### Exercise prompt
Output only the lines from the start of the entries through the line holding "# Parameter reference". Each line must match the original exactly.

### Data under study

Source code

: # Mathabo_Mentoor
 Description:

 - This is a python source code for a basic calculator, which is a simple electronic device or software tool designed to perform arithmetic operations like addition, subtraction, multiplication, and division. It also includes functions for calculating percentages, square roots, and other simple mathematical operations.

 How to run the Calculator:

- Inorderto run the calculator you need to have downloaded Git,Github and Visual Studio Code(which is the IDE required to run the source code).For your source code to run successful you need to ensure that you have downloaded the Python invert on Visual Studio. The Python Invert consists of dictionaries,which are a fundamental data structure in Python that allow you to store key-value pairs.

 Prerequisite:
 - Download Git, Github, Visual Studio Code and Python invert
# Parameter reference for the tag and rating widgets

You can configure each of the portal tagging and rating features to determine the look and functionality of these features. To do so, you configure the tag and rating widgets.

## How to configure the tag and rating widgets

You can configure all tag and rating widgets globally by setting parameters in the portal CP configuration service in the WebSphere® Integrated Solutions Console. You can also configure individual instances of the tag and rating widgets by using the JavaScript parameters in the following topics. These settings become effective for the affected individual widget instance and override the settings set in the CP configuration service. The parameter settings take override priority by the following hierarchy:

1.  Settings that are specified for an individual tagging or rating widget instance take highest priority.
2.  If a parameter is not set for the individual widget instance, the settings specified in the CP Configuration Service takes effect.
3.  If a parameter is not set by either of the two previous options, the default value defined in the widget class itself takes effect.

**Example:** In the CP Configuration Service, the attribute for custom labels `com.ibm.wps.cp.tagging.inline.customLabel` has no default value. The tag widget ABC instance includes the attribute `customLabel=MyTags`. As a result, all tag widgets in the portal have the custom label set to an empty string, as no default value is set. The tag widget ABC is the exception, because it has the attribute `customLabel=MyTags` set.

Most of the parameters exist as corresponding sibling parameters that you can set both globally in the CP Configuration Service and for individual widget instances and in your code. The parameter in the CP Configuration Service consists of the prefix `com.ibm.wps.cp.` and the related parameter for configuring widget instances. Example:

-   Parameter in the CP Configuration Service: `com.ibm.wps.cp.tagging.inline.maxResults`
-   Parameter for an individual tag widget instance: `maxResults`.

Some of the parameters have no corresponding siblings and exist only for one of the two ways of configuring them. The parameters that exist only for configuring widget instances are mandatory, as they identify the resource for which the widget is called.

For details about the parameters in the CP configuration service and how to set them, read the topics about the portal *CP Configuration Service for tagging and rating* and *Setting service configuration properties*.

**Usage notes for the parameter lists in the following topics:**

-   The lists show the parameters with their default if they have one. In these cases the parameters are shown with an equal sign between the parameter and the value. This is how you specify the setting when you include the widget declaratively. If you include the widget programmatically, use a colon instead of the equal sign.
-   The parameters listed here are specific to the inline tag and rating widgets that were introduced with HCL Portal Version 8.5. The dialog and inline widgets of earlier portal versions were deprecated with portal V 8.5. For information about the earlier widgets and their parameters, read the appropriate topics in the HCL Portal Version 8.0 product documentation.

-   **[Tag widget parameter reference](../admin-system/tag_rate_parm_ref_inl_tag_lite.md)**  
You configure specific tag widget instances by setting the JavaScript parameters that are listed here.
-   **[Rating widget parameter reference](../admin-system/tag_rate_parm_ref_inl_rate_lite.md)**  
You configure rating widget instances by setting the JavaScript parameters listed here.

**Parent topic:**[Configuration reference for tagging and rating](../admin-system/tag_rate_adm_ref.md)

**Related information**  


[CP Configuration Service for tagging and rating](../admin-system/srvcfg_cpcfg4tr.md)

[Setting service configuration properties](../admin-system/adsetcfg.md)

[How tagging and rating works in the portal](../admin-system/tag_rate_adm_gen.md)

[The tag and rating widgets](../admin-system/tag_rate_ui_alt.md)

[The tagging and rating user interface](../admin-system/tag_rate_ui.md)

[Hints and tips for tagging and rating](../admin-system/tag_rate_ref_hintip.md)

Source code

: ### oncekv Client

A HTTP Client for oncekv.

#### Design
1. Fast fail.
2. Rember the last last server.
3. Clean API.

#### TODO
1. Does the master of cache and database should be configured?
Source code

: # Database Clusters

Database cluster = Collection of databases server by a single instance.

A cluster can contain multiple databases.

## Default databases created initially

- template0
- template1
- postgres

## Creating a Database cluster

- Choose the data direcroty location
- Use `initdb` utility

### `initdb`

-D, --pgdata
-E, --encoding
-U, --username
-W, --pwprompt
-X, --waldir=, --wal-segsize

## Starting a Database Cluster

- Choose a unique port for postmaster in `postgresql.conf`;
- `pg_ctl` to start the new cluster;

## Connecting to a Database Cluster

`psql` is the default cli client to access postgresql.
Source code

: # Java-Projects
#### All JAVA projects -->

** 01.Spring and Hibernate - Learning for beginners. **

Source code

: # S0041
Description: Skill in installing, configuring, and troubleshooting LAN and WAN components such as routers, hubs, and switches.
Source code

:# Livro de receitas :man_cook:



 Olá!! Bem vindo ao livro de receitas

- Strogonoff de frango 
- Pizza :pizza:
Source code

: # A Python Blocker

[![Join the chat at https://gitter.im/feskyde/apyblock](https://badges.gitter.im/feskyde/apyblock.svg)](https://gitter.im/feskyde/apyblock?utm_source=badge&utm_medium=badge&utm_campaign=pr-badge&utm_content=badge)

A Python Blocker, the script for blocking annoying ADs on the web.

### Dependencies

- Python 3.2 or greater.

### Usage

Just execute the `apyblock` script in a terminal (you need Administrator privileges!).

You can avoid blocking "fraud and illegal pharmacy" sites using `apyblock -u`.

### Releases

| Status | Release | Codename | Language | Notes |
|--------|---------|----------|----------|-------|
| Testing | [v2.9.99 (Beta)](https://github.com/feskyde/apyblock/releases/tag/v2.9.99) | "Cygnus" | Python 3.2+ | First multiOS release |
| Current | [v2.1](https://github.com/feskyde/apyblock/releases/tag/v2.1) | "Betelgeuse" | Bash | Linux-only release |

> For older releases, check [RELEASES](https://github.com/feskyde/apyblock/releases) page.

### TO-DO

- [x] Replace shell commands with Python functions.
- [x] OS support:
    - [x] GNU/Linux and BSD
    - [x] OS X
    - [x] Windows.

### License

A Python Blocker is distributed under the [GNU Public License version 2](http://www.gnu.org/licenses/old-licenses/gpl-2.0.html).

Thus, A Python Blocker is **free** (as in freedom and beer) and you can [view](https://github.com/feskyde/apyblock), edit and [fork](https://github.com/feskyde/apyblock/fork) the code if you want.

### Solution to this problem
Source code

: # Mathabo_Mentoor
 Description:

 - This is a python source code for a basic calculator, which is a simple electronic device or software tool designed to perform arithmetic operations like addition, subtraction, multiplication, and division. It also includes functions for calculating percentages, square roots, and other simple mathematical operations.

 How to run the Calculator:

- Inorderto run the calculator you need to have downloaded Git,Github and Visual Studio Code(which is the IDE required to run the source code).For your source code to run successful you need to ensure that you have downloaded the Python invert on Visual Studio. The Python Invert consists of dictionaries,which are a fundamental data structure in Python that allow you to store key-value pairs.

 Prerequisite:
 - Download Git, Github, Visual Studio Code and Python invert
# Parameter reference for the tag and rating widgets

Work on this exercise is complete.